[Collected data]
++++++

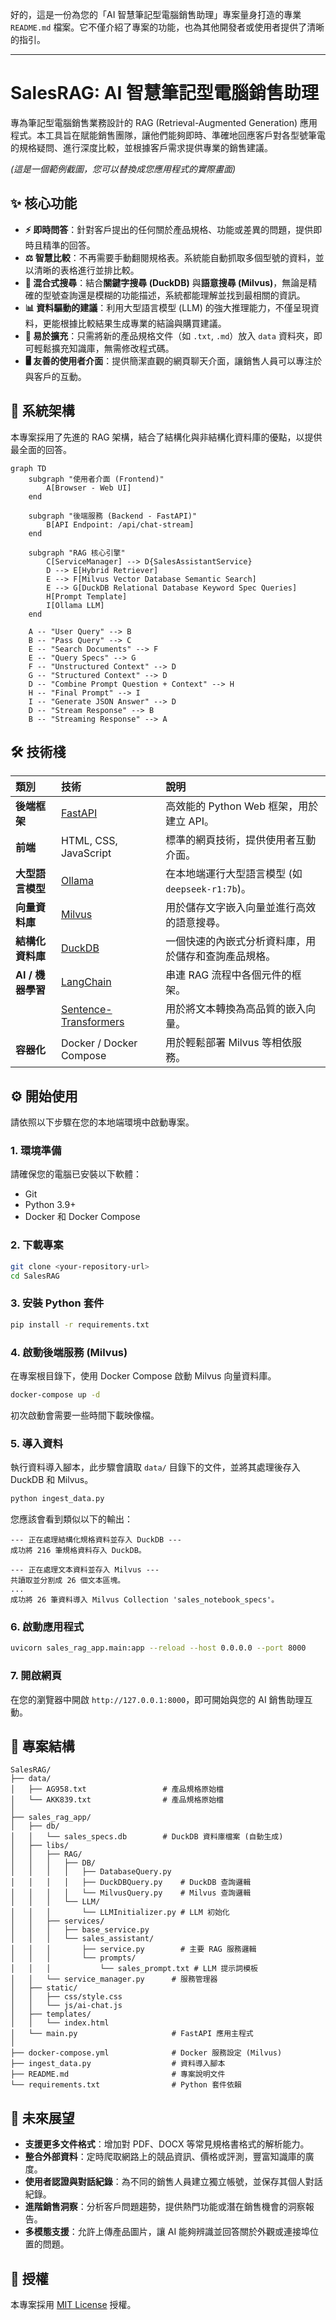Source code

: 好的，這是一份為您的「AI 智慧筆記型電腦銷售助理」專案量身打造的專業 `README.md` 檔案。它不僅介紹了專案的功能，也為其他開發者或使用者提供了清晰的指引。

-----

# SalesRAG: AI 智慧筆記型電腦銷售助理

專為筆記型電腦銷售業務設計的 RAG (Retrieval-Augmented Generation) 應用程式。本工具旨在賦能銷售團隊，讓他們能夠即時、準確地回應客戶對各型號筆電的規格疑問、進行深度比較，並根據客戶需求提供專業的銷售建議。

*(這是一個範例截圖，您可以替換成您應用程式的實際畫面)*

## ✨ 核心功能

  * **⚡ 即時問答**：針對客戶提出的任何關於產品規格、功能或差異的問題，提供即時且精準的回答。
  * **⚖️ 智慧比較**：不再需要手動翻閱規格表。系統能自動抓取多個型號的資料，並以清晰的表格進行並排比較。
  * **🧠 混合式搜尋**：結合**關鍵字搜尋 (DuckDB)** 與**語意搜尋 (Milvus)**，無論是精確的型號查詢還是模糊的功能描述，系統都能理解並找到最相關的資訊。
  * **📊 資料驅動的建議**：利用大型語言模型 (LLM) 的強大推理能力，不僅呈現資料，更能根據比較結果生成專業的結論與購買建議。
  * **🔌 易於擴充**：只需將新的產品規格文件（如 `.txt`, `.md`）放入 `data` 資料夾，即可輕鬆擴充知識庫，無需修改程式碼。
  * **🖥️ 友善的使用者介面**：提供簡潔直觀的網頁聊天介面，讓銷售人員可以專注於與客戶的互動。

## 🚀 系統架構

本專案採用了先進的 RAG 架構，結合了結構化與非結構化資料庫的優點，以提供最全面的回答。

```mermaid
graph TD
    subgraph "使用者介面 (Frontend)"
        A[Browser - Web UI]
    end

    subgraph "後端服務 (Backend - FastAPI)"
        B[API Endpoint: /api/chat-stream]
    end

    subgraph "RAG 核心引擎"
        C[ServiceManager] --> D{SalesAssistantService}
        D --> E[Hybrid Retriever]
        E --> F[Milvus Vector Database Semantic Search]
        E --> G[DuckDB Relational Database Keyword Spec Queries]
        H[Prompt Template]
        I[Ollama LLM]
    end

    A -- "User Query" --> B
    B -- "Pass Query" --> C
    E -- "Search Documents" --> F
    E -- "Query Specs" --> G
    F -- "Unstructured Context" --> D
    G -- "Structured Context" --> D
    D -- "Combine Prompt Question + Context" --> H
    H -- "Final Prompt" --> I
    I -- "Generate JSON Answer" --> D
    D -- "Stream Response" --> B
    B -- "Streaming Response" --> A
```

## 🛠️ 技術棧

| 類別 | 技術 | 說明 |
| :--- | :--- | :--- |
| **後端框架** | [FastAPI](https://fastapi.tiangolo.com/) | 高效能的 Python Web 框架，用於建立 API。 |
| **前端** | HTML, CSS, JavaScript | 標準的網頁技術，提供使用者互動介面。 |
| **大型語言模型** | [Ollama](https://ollama.com/) | 在本地端運行大型語言模型 (如 `deepseek-r1:7b`)。 |
| **向量資料庫** | [Milvus](https://milvus.io/) | 用於儲存文字嵌入向量並進行高效的語意搜尋。 |
| **結構化資料庫** | [DuckDB](https://duckdb.org/) | 一個快速的內嵌式分析資料庫，用於儲存和查詢產品規格。 |
| **AI / 機器學習** | [LangChain](https://www.langchain.com/) | 串連 RAG 流程中各個元件的框架。 |
| | [Sentence-Transformers](https://www.sbert.net/) | 用於將文本轉換為高品質的嵌入向量。 |
| **容器化** | Docker / Docker Compose | 用於輕鬆部署 Milvus 等相依服務。 |

## ⚙️ 開始使用

請依照以下步驟在您的本地端環境中啟動專案。

### 1\. 環境準備

請確保您的電腦已安裝以下軟體：

  * Git
  * Python 3.9+
  * Docker 和 Docker Compose

### 2\. 下載專案

```bash
git clone <your-repository-url>
cd SalesRAG
```

### 3\. 安裝 Python 套件

```bash
pip install -r requirements.txt
```

### 4\. 啟動後端服務 (Milvus)

在專案根目錄下，使用 Docker Compose 啟動 Milvus 向量資料庫。

```bash
docker-compose up -d
```

初次啟動會需要一些時間下載映像檔。

### 5\. 導入資料

執行資料導入腳本，此步驟會讀取 `data/` 目錄下的文件，並將其處理後存入 DuckDB 和 Milvus。

```bash
python ingest_data.py
```

您應該會看到類似以下的輸出：

```
--- 正在處理結構化規格資料並存入 DuckDB ---
成功將 216 筆規格資料存入 DuckDB。

--- 正在處理文本資料並存入 Milvus ---
共讀取並分割成 26 個文本區塊。
...
成功將 26 筆資料導入 Milvus Collection 'sales_notebook_specs'。
```

### 6\. 啟動應用程式

```bash
uvicorn sales_rag_app.main:app --reload --host 0.0.0.0 --port 8000
```

### 7\. 開啟網頁

在您的瀏覽器中開啟 `http://127.0.0.1:8000`，即可開始與您的 AI 銷售助理互動。

## 📂 專案結構

```
SalesRAG/
├── data/
│   ├── AG958.txt                 # 產品規格原始檔
│   └── AKK839.txt                # 產品規格原始檔
│
├── sales_rag_app/
│   ├── db/
│   │   └── sales_specs.db        # DuckDB 資料庫檔案 (自動生成)
│   ├── libs/
│   │   ├── RAG/
│   │   │   ├── DB/
│   │   │   │   ├── DatabaseQuery.py
│   │   │   │   ├── DuckDBQuery.py    # DuckDB 查詢邏輯
│   │   │   │   └── MilvusQuery.py    # Milvus 查詢邏輯
│   │   │   └── LLM/
│   │   │       └── LLMInitializer.py # LLM 初始化
│   │   ├── services/
│   │   │   ├── base_service.py
│   │   │   └── sales_assistant/
│   │   │       ├── service.py        # 主要 RAG 服務邏輯
│   │   │       └── prompts/
│   │   │           └── sales_prompt.txt # LLM 提示詞模板
│   │   └── service_manager.py      # 服務管理器
│   ├── static/
│   │   ├── css/style.css
│   │   └── js/ai-chat.js
│   ├── templates/
│   │   └── index.html
│   └── main.py                     # FastAPI 應用主程式
│
├── docker-compose.yml              # Docker 服務設定 (Milvus)
├── ingest_data.py                  # 資料導入腳本
├── README.md                       # 專案說明文件
└── requirements.txt                # Python 套件依賴
```

## 🔮 未來展望

  * **支援更多文件格式**：增加對 PDF、DOCX 等常見規格書格式的解析能力。
  * **整合外部資料**：定時爬取網路上的競品資訊、價格或評測，豐富知識庫的廣度。
  * **使用者認證與對話紀錄**：為不同的銷售人員建立獨立帳號，並保存其個人對話紀錄。
  * **進階銷售洞察**：分析客戶問題趨勢，提供熱門功能或潛在銷售機會的洞察報告。
  * **多模態支援**：允許上傳產品圖片，讓 AI 能夠辨識並回答關於外觀或連接埠位置的問題。

## 📄 授權

本專案採用 [MIT License](https://www.google.com/search?q=LICENSE) 授權。
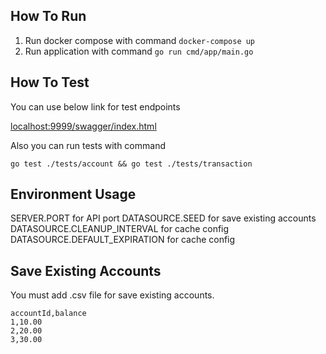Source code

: ## How To Run

1. Run docker compose with command `docker-compose up`
2. Run application with command `go run cmd/app/main.go`

## How To Test

You can use below link for test endpoints

[localhost:9999/swagger/index.html](localhost:9999/swagger/index.html)

Also you can run tests with command

 `go test ./tests/account && go test ./tests/transaction`

## Environment Usage

SERVER.PORT for API port
DATASOURCE.SEED for save existing accounts 
DATASOURCE.CLEANUP_INTERVAL for cache config
DATASOURCE.DEFAULT_EXPIRATION for cache config

## Save Existing Accounts

You must add .csv file for save existing accounts. 
```csv
accountId,balance
1,10.00
2,20.00
3,30.00

```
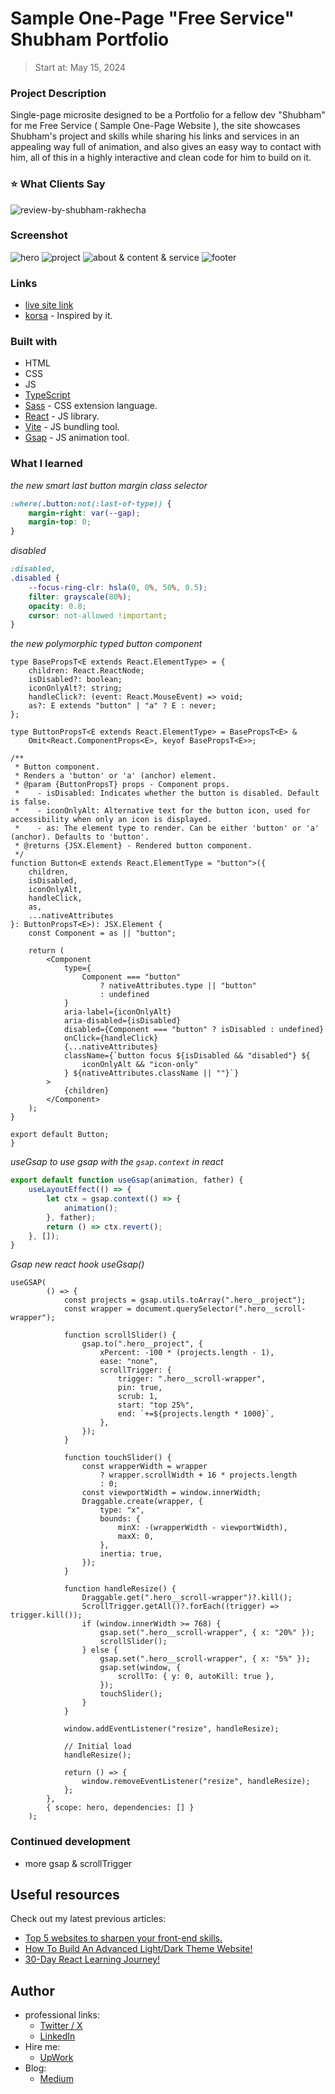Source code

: # Sample One-Page "Free Service" Shubham Portfolio 
> Start at: May 15, 2024

### Project Description

Single-page microsite designed to be a Portfolio for a fellow dev "Shubham" for me Free Service ( Sample One-Page Website ), the site showcases Shubham's project and skills while sharing his links and services in an appealing way full of animation, and also gives an easy way to contact with him, all of this in a highly interactive and clean code for him to build on it.  

### ⭐ What Clients Say

![review-by-shubham-rakhecha](https://github.com/user-attachments/assets/6810ae4a-adcb-432b-acb8-00cd3dc9279c)


### Screenshot

![hero](https://github.com/user-attachments/assets/ec2f0141-646b-4020-9471-a17f68323ed4)
![project](https://github.com/user-attachments/assets/767d6603-7bba-4b6e-8c8c-0712c8f523c1)
![about & content & service](https://github.com/user-attachments/assets/873d2ca6-663a-4635-a0cc-ab086096bf4a)
![footer](https://github.com/user-attachments/assets/af8b824e-5a64-47ed-8aa5-d3469368d8a7)


### Links

-   [live site link](https://main--bright-raindrop-8927a4.netlify.app/)
-   [korsa](https://www.korsa.io/) - Inspired by it.

### Built with

-   HTML
-   CSS
-   JS
-   [TypeScript](https://www.typescriptlang.org/) 
-   [Sass](https://sass-lang.com/) - CSS extension language.
-   [React](https://react.dev/) - JS library.
-   [Vite](https://vitejs.dev/) - JS bundling tool.
-   [Gsap](https://greensock.com/gsap/) - JS animation tool.

### What I learned

_the new smart last button margin class selector_

```css
:where(.button:not(:last-of-type)) {
    margin-right: var(--gap);
    margin-top: 0;
}
```

_disabled_

```css
:disabled,
.disabled {
    --focus-ring-clr: hsla(0, 0%, 50%, 0.5);
    filter: grayscale(80%);
    opacity: 0.8;
    cursor: not-allowed !important;
}
```

_the new polymorphic typed button component_

```tsx
type BasePropsT<E extends React.ElementType> = {
    children: React.ReactNode;
    isDisabled?: boolean;
    iconOnlyAlt?: string;
    handleClick?: (event: React.MouseEvent) => void;
    as?: E extends "button" | "a" ? E : never;
};

type ButtonPropsT<E extends React.ElementType> = BasePropsT<E> &
    Omit<React.ComponentProps<E>, keyof BasePropsT<E>>;

/**
 * Button component.
 * Renders a 'button' or 'a' (anchor) element.
 * @param {ButtonPropsT} props - Component props.
 *    - isDisabled: Indicates whether the button is disabled. Default is false.
 *    - iconOnlyAlt: Alternative text for the button icon, used for accessibility when only an icon is displayed.
 *    - as: The element type to render. Can be either 'button' or 'a' (anchor). Defaults to 'button'.
 * @returns {JSX.Element} - Rendered button component.
 */
function Button<E extends React.ElementType = "button">({
    children,
    isDisabled,
    iconOnlyAlt,
    handleClick,
    as,
    ...nativeAttributes
}: ButtonPropsT<E>): JSX.Element {
    const Component = as || "button";

    return (
        <Component
            type={
                Component === "button"
                    ? nativeAttributes.type || "button"
                    : undefined
            }
            aria-label={iconOnlyAlt}
            aria-disabled={isDisabled}
            disabled={Component === "button" ? isDisabled : undefined}
            onClick={handleClick}
            {...nativeAttributes}
            className={`button focus ${isDisabled && "disabled"} ${
                iconOnlyAlt && "icon-only"
            } ${nativeAttributes.className || ""}`}
        >
            {children}
        </Component>
    );
}

export default Button;
}
```

_useGsap to use gsap with the `gsap.context` in react_

```jsx
export default function useGsap(animation, father) {
    useLayoutEffect(() => {
        let ctx = gsap.context(() => {
            animation();
        }, father);
        return () => ctx.revert();
    }, []);
}
```

_Gsap new react hook useGsap()_

```tsx
useGSAP(
        () => {
            const projects = gsap.utils.toArray(".hero__project");
            const wrapper = document.querySelector(".hero__scroll-wrapper");

            function scrollSlider() {
                gsap.to(".hero__project", {
                    xPercent: -100 * (projects.length - 1),
                    ease: "none",
                    scrollTrigger: {
                        trigger: ".hero__scroll-wrapper",
                        pin: true,
                        scrub: 1,
                        start: "top 25%",
                        end: `+=${projects.length * 1000}`,
                    },
                });
            }

            function touchSlider() {
                const wrapperWidth = wrapper
                    ? wrapper.scrollWidth + 16 * projects.length
                    : 0;
                const viewportWidth = window.innerWidth;
                Draggable.create(wrapper, {
                    type: "x",
                    bounds: {
                        minX: -(wrapperWidth - viewportWidth),
                        maxX: 0,
                    },
                    inertia: true,
                });
            }

            function handleResize() {
                Draggable.get(".hero__scroll-wrapper")?.kill();
                ScrollTrigger.getAll()?.forEach((trigger) => trigger.kill());
                if (window.innerWidth >= 768) {
                    gsap.set(".hero__scroll-wrapper", { x: "20%" });
                    scrollSlider();
                } else {
                    gsap.set(".hero__scroll-wrapper", { x: "5%" });
                    gsap.set(window, {
                        scrollTo: { y: 0, autoKill: true },
                    });
                    touchSlider();
                }
            }

            window.addEventListener("resize", handleResize);

            // Initial load
            handleResize();

            return () => {
                window.removeEventListener("resize", handleResize);
            };
        },
        { scope: hero, dependencies: [] }
    );
```

### Continued development

-   more gsap & scrollTrigger

## Useful resources

Check out my latest previous articles:

-   [Top 5 websites to sharpen your front-end skills.](https://dev.to/ymhaah/top-5-websites-to-sharpen-your-front-end-skills-3ao0)
-   [How To Build An Advanced Light/Dark Theme Website!](https://dev.to/ymhaah/how-to-build-an-advanced-lightdark-theme-website-gke)
-   [30-Day React Learning Journey!](https://dev.to/ymhaah/series/20473)

## Author
-   professional links:
    - [Twitter / X](https://twitter.com/hafanwy)
    - [LinkedIn](https://www.linkedin.com/in/youssef-hafnawy/)
-   Hire me:
    -   [UpWork](https://www.upwork.com/freelancers/~01acd8e5370e5646aa)
-   Blog:
    -   [Medium](https://medium.com/@ymhaah250)
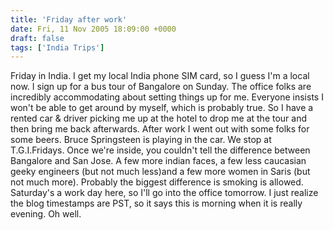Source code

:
 ```yaml
---
title: 'Friday after work'
date: Fri, 11 Nov 2005 18:09:00 +0000
draft: false
tags: ['India Trips']
---
```


Friday in India. I get my local India phone SIM card, so I guess I'm a local now. I sign up for a bus tour of Bangalore on Sunday. The office folks are incredibly accommodating about setting things up for me. Everyone insists I won't be able to get around by myself, which is probably true. So I have a rented car & driver picking me up at the hotel to drop me at the tour and then bring me back afterwards. After work I went out with some folks for some beers. Bruce Springsteen is playing in the car. We stop at T.G.I.Fridays. Once we're inside, you couldn't tell the difference between Bangalore and San Jose. A few more indian faces, a few less caucasian geeky engineers (but not much less)and a few more women in Saris (but not much more). Probably the biggest difference is smoking is allowed. Saturday's a work day here, so I'll go into the office tomorrow. I just realize the blog timestamps are PST, so it says this is morning when it is really evening. Oh well.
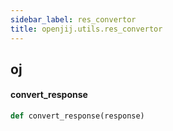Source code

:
 ```yaml
---
sidebar_label: res_convertor
title: openjij.utils.res_convertor
---
```


## oj

#### convert\_response

```python
def convert_response(response)
```

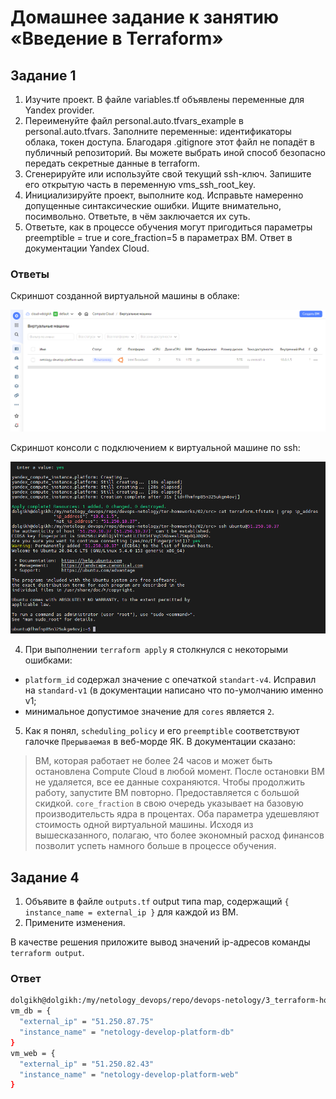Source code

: # Домашнее задание к занятию «Введение в Terraform»

## Задание 1

1. Изучите проект. В файле variables.tf объявлены переменные для Yandex provider.
2. Переименуйте файл personal.auto.tfvars_example в personal.auto.tfvars. Заполните переменные: идентификаторы облака, токен доступа. Благодаря .gitignore этот файл не попадёт в публичный репозиторий. Вы можете выбрать иной способ безопасно передать секретные данные в terraform.
3. Сгенерируйте или используйте свой текущий ssh-ключ. Запишите его открытую часть в переменную vms_ssh_root_key.
4. Инициализируйте проект, выполните код. Исправьте намеренно допущенные синтаксические ошибки. Ищите внимательно, посимвольно. Ответьте, в чём заключается их суть.
5. Ответьте, как в процессе обучения могут пригодиться параметры preemptible = true и core_fraction=5 в параметрах ВМ. Ответ в документации Yandex Cloud.

### Ответы

Скриншот созданной виртуальной машины в облаке:

![task_2_1](img/task_2_1.png)

Скриншот консоли с подключением к виртуальной машине по ssh:

![task_2_2](img/task_2_2.png)

4. При выполнении `terraform apply` я столкнулся с некоторыми ошибками:
- `platform_id` содержал значение с опечаткой `standart-v4`. Исправил на `standard-v1` (в документации написано что по-умолчанию именно v1;
- минимальное допустимое значение для `cores` является `2`.

5. Как я понял, `scheduling_policy` и его `preemptible` соответствуют галочке `Прерываемая` в веб-морде ЯК. В документации сказано:
> ВМ, которая работает не более 24 часов и может быть остановлена Compute Cloud в любой момент. После остановки ВМ не удаляется, все ее данные сохраняются. Чтобы продолжить работу, запустите ВМ повторно. Предоставляется с большой скидкой.
`core_fraction` в свою очередь указывает на базовую производительсть ядра в процентах. Оба параметра удешевляют стоимость одной виртуальной машины. 
Исходя из вышесказанного, полагаю, что более экономный расход финансов позволит успеть намного больше в процессе обучения.

## Задание 4

1. Объявите в файле `outputs.tf` output типа map, содержащий `{ instance_name = external_ip }` для каждой из ВМ.
2. Примените изменения.

В качестве решения приложите вывод значений ip-адресов команды `terraform output`.

### Ответ

```bash
dolgikh@dolgikh:/my/netology_devops/repo/devops-netology/3_terraform-homeworks/tf_02/src> terraform output
vm_db = {
  "external_ip" = "51.250.87.75"
  "instance_name" = "netology-develop-platform-db"
}
vm_web = {
  "external_ip" = "51.250.82.43"
  "instance_name" = "netology-develop-platform-web"
}
```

++++++

Look over the entries for "requirements", then copy every line that includes that string.

_The completed task_
pip install -r requirements.txt
└── requirements.txt                # Python 套件依賴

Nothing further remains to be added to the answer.